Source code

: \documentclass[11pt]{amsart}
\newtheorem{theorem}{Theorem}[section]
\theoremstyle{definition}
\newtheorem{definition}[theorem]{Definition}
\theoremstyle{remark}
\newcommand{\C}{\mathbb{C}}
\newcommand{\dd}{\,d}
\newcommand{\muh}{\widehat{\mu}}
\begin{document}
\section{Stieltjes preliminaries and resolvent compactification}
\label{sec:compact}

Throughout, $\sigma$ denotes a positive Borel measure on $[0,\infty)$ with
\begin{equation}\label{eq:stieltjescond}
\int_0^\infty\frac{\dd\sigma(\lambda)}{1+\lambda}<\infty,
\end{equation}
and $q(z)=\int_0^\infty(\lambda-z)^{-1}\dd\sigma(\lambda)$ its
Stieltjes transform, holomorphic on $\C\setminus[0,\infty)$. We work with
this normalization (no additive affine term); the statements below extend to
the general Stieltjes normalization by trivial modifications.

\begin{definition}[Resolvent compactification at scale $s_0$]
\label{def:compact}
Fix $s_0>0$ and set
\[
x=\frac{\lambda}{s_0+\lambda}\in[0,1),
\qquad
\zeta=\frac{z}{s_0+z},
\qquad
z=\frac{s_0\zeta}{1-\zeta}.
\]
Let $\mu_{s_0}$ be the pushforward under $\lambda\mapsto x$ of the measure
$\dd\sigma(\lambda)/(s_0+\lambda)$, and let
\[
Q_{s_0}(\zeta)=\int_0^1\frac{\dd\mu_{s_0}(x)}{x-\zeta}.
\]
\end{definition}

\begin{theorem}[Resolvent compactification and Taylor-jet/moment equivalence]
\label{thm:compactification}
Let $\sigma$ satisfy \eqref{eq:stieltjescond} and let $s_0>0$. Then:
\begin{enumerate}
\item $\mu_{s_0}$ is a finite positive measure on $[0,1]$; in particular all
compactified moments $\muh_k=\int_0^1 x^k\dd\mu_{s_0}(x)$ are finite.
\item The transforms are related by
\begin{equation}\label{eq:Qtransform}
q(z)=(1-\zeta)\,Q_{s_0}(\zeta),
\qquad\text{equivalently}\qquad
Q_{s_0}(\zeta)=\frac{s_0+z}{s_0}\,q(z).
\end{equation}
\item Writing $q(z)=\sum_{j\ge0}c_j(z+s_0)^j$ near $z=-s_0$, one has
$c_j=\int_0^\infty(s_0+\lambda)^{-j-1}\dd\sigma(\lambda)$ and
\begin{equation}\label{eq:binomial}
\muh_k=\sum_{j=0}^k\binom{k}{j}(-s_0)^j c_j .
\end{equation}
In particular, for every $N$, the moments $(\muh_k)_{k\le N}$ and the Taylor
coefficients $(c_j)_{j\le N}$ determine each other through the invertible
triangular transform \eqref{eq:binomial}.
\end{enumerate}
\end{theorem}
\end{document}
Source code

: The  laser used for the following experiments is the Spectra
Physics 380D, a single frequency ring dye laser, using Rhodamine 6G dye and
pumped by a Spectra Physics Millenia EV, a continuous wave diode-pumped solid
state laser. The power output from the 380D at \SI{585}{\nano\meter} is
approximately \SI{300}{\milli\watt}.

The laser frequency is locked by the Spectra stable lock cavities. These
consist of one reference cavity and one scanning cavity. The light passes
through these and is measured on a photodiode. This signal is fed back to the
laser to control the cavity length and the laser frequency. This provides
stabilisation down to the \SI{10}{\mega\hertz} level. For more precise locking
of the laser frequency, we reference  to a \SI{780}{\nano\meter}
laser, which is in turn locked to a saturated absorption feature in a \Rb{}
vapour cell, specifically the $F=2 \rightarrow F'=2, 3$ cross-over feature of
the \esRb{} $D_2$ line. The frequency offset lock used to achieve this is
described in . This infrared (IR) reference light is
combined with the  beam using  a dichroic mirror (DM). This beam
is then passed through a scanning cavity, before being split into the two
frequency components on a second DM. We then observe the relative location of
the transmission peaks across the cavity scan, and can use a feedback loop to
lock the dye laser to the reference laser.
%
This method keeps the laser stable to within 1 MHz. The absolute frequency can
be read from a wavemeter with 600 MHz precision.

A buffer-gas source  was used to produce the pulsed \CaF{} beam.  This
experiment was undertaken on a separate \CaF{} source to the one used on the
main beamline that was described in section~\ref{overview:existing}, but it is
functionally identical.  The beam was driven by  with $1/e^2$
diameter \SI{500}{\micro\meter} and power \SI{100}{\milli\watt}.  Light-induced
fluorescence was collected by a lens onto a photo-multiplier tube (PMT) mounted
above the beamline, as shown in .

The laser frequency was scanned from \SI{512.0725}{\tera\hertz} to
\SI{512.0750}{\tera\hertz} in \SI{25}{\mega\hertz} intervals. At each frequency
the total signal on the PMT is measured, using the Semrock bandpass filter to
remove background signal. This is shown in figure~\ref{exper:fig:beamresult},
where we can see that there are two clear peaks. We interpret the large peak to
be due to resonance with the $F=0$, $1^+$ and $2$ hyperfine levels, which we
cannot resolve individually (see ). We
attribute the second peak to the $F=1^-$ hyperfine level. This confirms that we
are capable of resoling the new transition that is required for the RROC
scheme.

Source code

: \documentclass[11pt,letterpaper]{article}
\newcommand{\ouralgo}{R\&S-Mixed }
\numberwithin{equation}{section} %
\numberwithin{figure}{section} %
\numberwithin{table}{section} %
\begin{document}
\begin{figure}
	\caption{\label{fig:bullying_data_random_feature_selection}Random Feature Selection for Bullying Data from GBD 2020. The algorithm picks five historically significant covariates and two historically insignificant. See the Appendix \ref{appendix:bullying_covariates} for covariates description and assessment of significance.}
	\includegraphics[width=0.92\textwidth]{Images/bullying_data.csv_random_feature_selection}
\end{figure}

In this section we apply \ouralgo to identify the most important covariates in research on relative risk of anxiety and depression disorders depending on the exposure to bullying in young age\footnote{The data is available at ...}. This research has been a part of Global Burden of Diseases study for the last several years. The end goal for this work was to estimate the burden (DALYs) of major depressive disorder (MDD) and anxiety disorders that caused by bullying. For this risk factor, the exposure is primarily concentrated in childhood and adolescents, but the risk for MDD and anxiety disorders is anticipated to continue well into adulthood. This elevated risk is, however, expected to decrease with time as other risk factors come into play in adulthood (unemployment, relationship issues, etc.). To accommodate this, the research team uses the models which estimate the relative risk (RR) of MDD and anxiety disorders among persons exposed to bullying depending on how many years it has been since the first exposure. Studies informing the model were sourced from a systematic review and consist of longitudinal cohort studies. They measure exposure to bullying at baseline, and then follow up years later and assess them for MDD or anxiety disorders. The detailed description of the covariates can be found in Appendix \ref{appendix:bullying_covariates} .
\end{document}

_ _ _ _ _

> _Work instruction_
Your response should consist of the listing, reproduced exactly.

> _Worked solution_
Source code

: \documentclass[11pt]{amsart}
\newtheorem{theorem}{Theorem}[section]
\theoremstyle{definition}
\newtheorem{definition}[theorem]{Definition}
\theoremstyle{remark}
\newcommand{\C}{\mathbb{C}}
\newcommand{\dd}{\,d}
\newcommand{\muh}{\widehat{\mu}}
\begin{document}
\section{Stieltjes preliminaries and resolvent compactification}
\label{sec:compact}

Throughout, $\sigma$ denotes a positive Borel measure on $[0,\infty)$ with
\begin{equation}\label{eq:stieltjescond}
\int_0^\infty\frac{\dd\sigma(\lambda)}{1+\lambda}<\infty,
\end{equation}
and $q(z)=\int_0^\infty(\lambda-z)^{-1}\dd\sigma(\lambda)$ its
Stieltjes transform, holomorphic on $\C\setminus[0,\infty)$. We work with
this normalization (no additive affine term); the statements below extend to
the general Stieltjes normalization by trivial modifications.

\begin{definition}[Resolvent compactification at scale $s_0$]
\label{def:compact}
Fix $s_0>0$ and set
\[
x=\frac{\lambda}{s_0+\lambda}\in[0,1),
\qquad
\zeta=\frac{z}{s_0+z},
\qquad
z=\frac{s_0\zeta}{1-\zeta}.
\]
Let $\mu_{s_0}$ be the pushforward under $\lambda\mapsto x$ of the measure
$\dd\sigma(\lambda)/(s_0+\lambda)$, and let
\[
Q_{s_0}(\zeta)=\int_0^1\frac{\dd\mu_{s_0}(x)}{x-\zeta}.
\]
\end{definition}

\begin{theorem}[Resolvent compactification and Taylor-jet/moment equivalence]
\label{thm:compactification}
Let $\sigma$ satisfy \eqref{eq:stieltjescond} and let $s_0>0$. Then:
\begin{enumerate}
\item $\mu_{s_0}$ is a finite positive measure on $[0,1]$; in particular all
compactified moments $\muh_k=\int_0^1 x^k\dd\mu_{s_0}(x)$ are finite.
\item The transforms are related by
\begin{equation}\label{eq:Qtransform}
q(z)=(1-\zeta)\,Q_{s_0}(\zeta),
\qquad\text{equivalently}\qquad
Q_{s_0}(\zeta)=\frac{s_0+z}{s_0}\,q(z).
\end{equation}
\item Writing $q(z)=\sum_{j\ge0}c_j(z+s_0)^j$ near $z=-s_0$, one has
$c_j=\int_0^\infty(s_0+\lambda)^{-j-1}\dd\sigma(\lambda)$ and
\begin{equation}\label{eq:binomial}
\muh_k=\sum_{j=0}^k\binom{k}{j}(-s_0)^j c_j .
\end{equation}
In particular, for every $N$, the moments $(\muh_k)_{k\le N}$ and the Taylor
coefficients $(c_j)_{j\le N}$ determine each other through the invertible
triangular transform \eqref{eq:binomial}.
\end{enumerate}
\end{theorem}
\end{document}
Source code

: The  laser used for the following experiments is the Spectra
Physics 380D, a single frequency ring dye laser, using Rhodamine 6G dye and
pumped by a Spectra Physics Millenia EV, a continuous wave diode-pumped solid
state laser. The power output from the 380D at \SI{585}{\nano\meter} is
approximately \SI{300}{\milli\watt}.

The laser frequency is locked by the Spectra stable lock cavities. These
consist of one reference cavity and one scanning cavity. The light passes
through these and is measured on a photodiode. This signal is fed back to the
laser to control the cavity length and the laser frequency. This provides
stabilisation down to the \SI{10}{\mega\hertz} level. For more precise locking
of the laser frequency, we reference  to a \SI{780}{\nano\meter}
laser, which is in turn locked to a saturated absorption feature in a \Rb{}
vapour cell, specifically the $F=2 \rightarrow F'=2, 3$ cross-over feature of
the \esRb{} $D_2$ line. The frequency offset lock used to achieve this is
described in . This infrared (IR) reference light is
combined with the  beam using  a dichroic mirror (DM). This beam
is then passed through a scanning cavity, before being split into the two
frequency components on a second DM. We then observe the relative location of
the transmission peaks across the cavity scan, and can use a feedback loop to
lock the dye laser to the reference laser.
%
This method keeps the laser stable to within 1 MHz. The absolute frequency can
be read from a wavemeter with 600 MHz precision.

A buffer-gas source  was used to produce the pulsed \CaF{} beam.  This
experiment was undertaken on a separate \CaF{} source to the one used on the
main beamline that was described in section~\ref{overview:existing}, but it is
functionally identical.  The beam was driven by  with $1/e^2$
diameter \SI{500}{\micro\meter} and power \SI{100}{\milli\watt}.  Light-induced
fluorescence was collected by a lens onto a photo-multiplier tube (PMT) mounted
above the beamline, as shown in .

The laser frequency was scanned from \SI{512.0725}{\tera\hertz} to
\SI{512.0750}{\tera\hertz} in \SI{25}{\mega\hertz} intervals. At each frequency
the total signal on the PMT is measured, using the Semrock bandpass filter to
remove background signal. This is shown in figure~\ref{exper:fig:beamresult},
where we can see that there are two clear peaks. We interpret the large peak to
be due to resonance with the $F=0$, $1^+$ and $2$ hyperfine levels, which we
cannot resolve individually (see ). We
attribute the second peak to the $F=1^-$ hyperfine level. This confirms that we
are capable of resoling the new transition that is required for the RROC
scheme.

Source code

: \documentclass[11pt,letterpaper]{article}
\newcommand{\ouralgo}{R\&S-Mixed }
\numberwithin{equation}{section} %
\numberwithin{figure}{section} %
\numberwithin{table}{section} %
\begin{document}
\begin{figure}
	\caption{\label{fig:bullying_data_random_feature_selection}Random Feature Selection for Bullying Data from GBD 2020. The algorithm picks five historically significant covariates and two historically insignificant. See the Appendix \ref{appendix:bullying_covariates} for covariates description and assessment of significance.}
	\includegraphics[width=0.92\textwidth]{Images/bullying_data.csv_random_feature_selection}
\end{figure}

In this section we apply \ouralgo to identify the most important covariates in research on relative risk of anxiety and depression disorders depending on the exposure to bullying in young age\footnote{The data is available at ...}. This research has been a part of Global Burden of Diseases study for the last several years. The end goal for this work was to estimate the burden (DALYs) of major depressive disorder (MDD) and anxiety disorders that caused by bullying. For this risk factor, the exposure is primarily concentrated in childhood and adolescents, but the risk for MDD and anxiety disorders is anticipated to continue well into adulthood. This elevated risk is, however, expected to decrease with time as other risk factors come into play in adulthood (unemployment, relationship issues, etc.). To accommodate this, the research team uses the models which estimate the relative risk (RR) of MDD and anxiety disorders among persons exposed to bullying depending on how many years it has been since the first exposure. Studies informing the model were sourced from a systematic review and consist of longitudinal cohort studies. They measure exposure to bullying at baseline, and then follow up years later and assess them for MDD or anxiety disorders. The detailed description of the covariates can be found in Appendix \ref{appendix:bullying_covariates} .
\end{document}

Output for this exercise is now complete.